-------- THE RECORDS

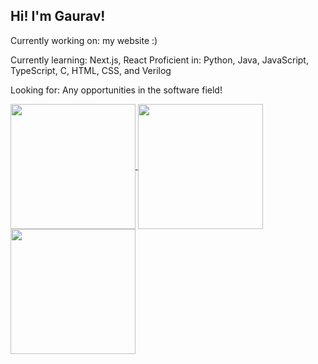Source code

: ## Hi! I'm Gaurav!

Currently working on: my website :)

Currently learning: Next.js, React
Proficient in: Python, Java, JavaScript, TypeScript, C, HTML, CSS, and Verilog

Looking for: Any opportunities in the software field!

<a href="https://github.com/graviscool/">
  <img height=200 align="center" src="https://github-readme-stats-orpin-seven-78.vercel.app/api?username=graviscool&theme=tokyonight&show_icons=true&hide=stars&show=prs_merged_percentage,reviews&include_all_commits=true&rank_icon=percentile" />
</a>
<a href="https://github.com/graviscool/">
  <img height=200 align="center" src="https://github-readme-stats-orpin-seven-78.vercel.app/api/top-langs?username=graviscool&theme=radical&hide=shell,tcl,batchfile&layout=compact" />
</a>
<a href="https://github.com/graviscool/">
  <img height=200 align="center" src="https://github-readme-stats-orpin-seven-78.vercel.app/api/wakatime?username=graviscool&layout=compact&theme=tokyonight" />
</a>
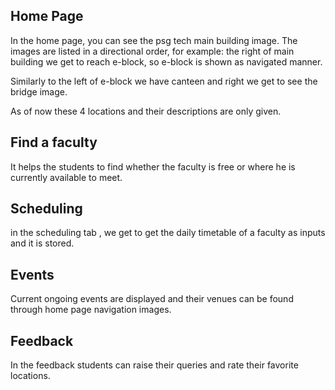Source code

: ## Home Page

In the home page, you can see the psg tech main building image. The images are listed in a directional order, for example:
the right of main building we get to reach e-block, so e-block is shown as navigated manner.

Similarly to the left of e-block we have canteen and right we get to see the bridge image.

As of now these 4 locations and their descriptions are only given.

## Find a faculty

It helps the students to find whether the faculty is free or where he is currently available to meet.

## Scheduling

in the scheduling tab , we get to get the daily timetable of a faculty as inputs and it is stored.

## Events

Current ongoing events are displayed and their venues can be found through home page navigation images.

## Feedback

In the feedback students can raise their queries and rate their favorite locations.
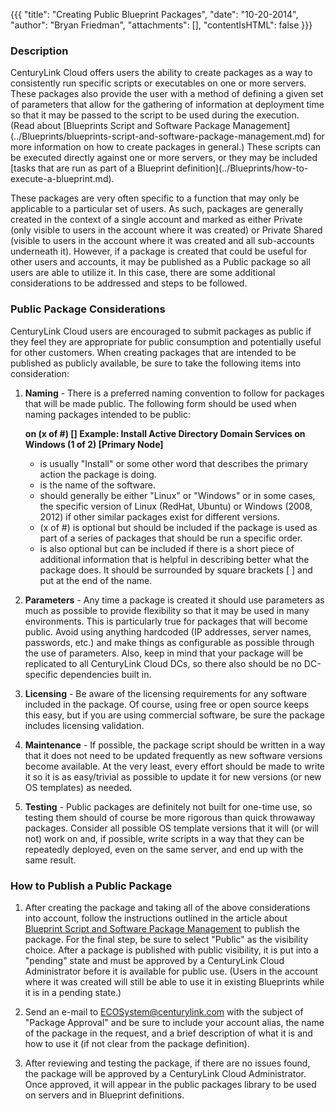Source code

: {{{
  "title": "Creating Public Blueprint Packages",
  "date": "10-20-2014",
  "author": "Bryan Friedman",
  "attachments": [],
  "contentIsHTML": false
}}}

### Description
<p>CenturyLink Cloud offers users the ability to create packages as a way to consistently run specific scripts or executables on one or more servers. These packages also provide the user with a method of defining a given set of parameters that allow for the gathering of information at deployment time so that it may be passed to the script to be used during the execution. (Read about [Blueprints Script and Software Package Management](../Blueprints/blueprints-script-and-software-package-management.md) for more information on how to create packages in general.) These scripts can be executed directly against one or more servers, or they may be included [tasks that are run as part of a Blueprint definition](../Blueprints/how-to-execute-a-blueprint.md).

These packages are very often specific to a function that may only be applicable to a particular set of users. As such, packages are generally created in the context of a single account and marked as either Private (only visible to users in the account where it was created) or Private Shared (visible to users in the account where it was created and all sub-accounts underneath it). However, if a package is created that could be useful for other users and accounts, it may be published as a Public package so all users are able to utilize it. In this case, there are some additional considerations to be addressed and steps to be followed.

### Public Package Considerations
CenturyLink Cloud users are encouraged to submit packages as public if they feel they are appropriate for public consumption and potentially useful for other customers. When creating packages that are intended to be published as publicly available, be sure to take the following items into consideration:
1. **Naming** - There is a preferred naming convention to follow for packages that will be made public. The following form should be used when naming packages intended to be public:

   **<Verb> <Name> on <Platform> (x of #) [<Description>]
   Example: Install Active Directory Domain Services on Windows (1 of 2) [Primary Node]**

   * <Verb> is usually "Install" or some other word that describes the primary action the package is doing.
   * <Name> is the name of the software.
   * <Platform> should generally be either "Linux" or "Windows" or in some cases, the specific version of Linux (RedHat, Ubuntu) or Windows (2008, 2012) if other similar packages exist for different versions.
   * (x of #) is optional but should be included if the package is used as part of a series of packages that should be run a specific order.
   * <Description> is also optional but can be included if there is a short piece of additional information that is helpful in describing better what the package does. It should be surrounded by square brackets [ ] and put at the end of the name.

2. **Parameters** - Any time a package is created it should use parameters as much as possible to provide flexibility so that it may be used in many environments. This is particularly true for packages that will become public. Avoid using anything hardcoded (IP addresses, server names, passwords, etc.) and make things as configurable as possible through the use of parameters. Also, keep in mind that your package will be replicated to all CenturyLink Cloud DCs, so there also should be no DC-specific dependencies built in.

3. **Licensing** - Be aware of the licensing requirements for any software included in the package. Of course, using free or open source keeps this easy, but if you are using commercial software, be sure the package includes licensing validation.

4. **Maintenance** - If possible, the package script should be written in a way that it does not need to be updated frequently as new software versions become available. At the very least, every effort should be made to write it so it is as easy/trivial as possible to update it for new versions (or new OS templates) as needed.

5. **Testing** - Public packages are definitely not built for one-time use, so testing them should of course be more rigorous than quick throwaway packages. Consider all possible OS template versions that it will (or will not) work on and, if possible, write scripts in a way that they can be repeatedly deployed, even on the same server, and end up with the same result.

### How to Publish a Public Package
1. After creating the package and taking all of the above considerations into account, follow the instructions outlined in the article about [Blueprint Script and Software Package Management](../Blueprints/blueprints-script-and-software-package-management.md) to publish the package. For the final step, be sure to select "Public" as the visibility choice. After a package is published with public visibility, it is put into a "pending" state and must be approved by a CenturyLink Cloud Administrator before it is available for public use. (Users in the account where it was created will still be able to use it in existing Blueprints while it is in a pending state.)

2. Send an e-mail to [ECOSystem@centurylink.com](mailto:ECOSystem@centurylink.com) with the subject of "Package Approval" and be sure to include your account alias, the name of the package in the request, and a brief description of what it is and how to use it (if not clear from the package definition).

3. After reviewing and testing the package, if there are no issues found, the package will be approved by a CenturyLink Cloud Administrator. Once approved, it will appear in the public packages library to be used on servers and in Blueprint definitions.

----------------

§ **WORK INSTRUCTIONS**: Write out only the lines that run from the line containing "### Public Package Considerations" through the line containing "3. **Licensing** - Be", both included, exactly as they appear above.

§ **YOUR SOLUTION**:
### Public Package Considerations
CenturyLink Cloud users are encouraged to submit packages as public if they feel they are appropriate for public consumption and potentially useful for other customers. When creating packages that are intended to be published as publicly available, be sure to take the following items into consideration:
1. **Naming** - There is a preferred naming convention to follow for packages that will be made public. The following form should be used when naming packages intended to be public:

   **<Verb> <Name> on <Platform> (x of #) [<Description>]
   Example: Install Active Directory Domain Services on Windows (1 of 2) [Primary Node]**

   * <Verb> is usually "Install" or some other word that describes the primary action the package is doing.
   * <Name> is the name of the software.
   * <Platform> should generally be either "Linux" or "Windows" or in some cases, the specific version of Linux (RedHat, Ubuntu) or Windows (2008, 2012) if other similar packages exist for different versions.
   * (x of #) is optional but should be included if the package is used as part of a series of packages that should be run a specific order.
   * <Description> is also optional but can be included if there is a short piece of additional information that is helpful in describing better what the package does. It should be surrounded by square brackets [ ] and put at the end of the name.

2. **Parameters** - Any time a package is created it should use parameters as much as possible to provide flexibility so that it may be used in many environments. This is particularly true for packages that will become public. Avoid using anything hardcoded (IP addresses, server names, passwords, etc.) and make things as configurable as possible through the use of parameters. Also, keep in mind that your package will be replicated to all CenturyLink Cloud DCs, so there also should be no DC-specific dependencies built in.

3. **Licensing** - Be aware of the licensing requirements for any software included in the package. Of course, using free or open source keeps this easy, but if you are using commercial software, be sure the package includes licensing validation.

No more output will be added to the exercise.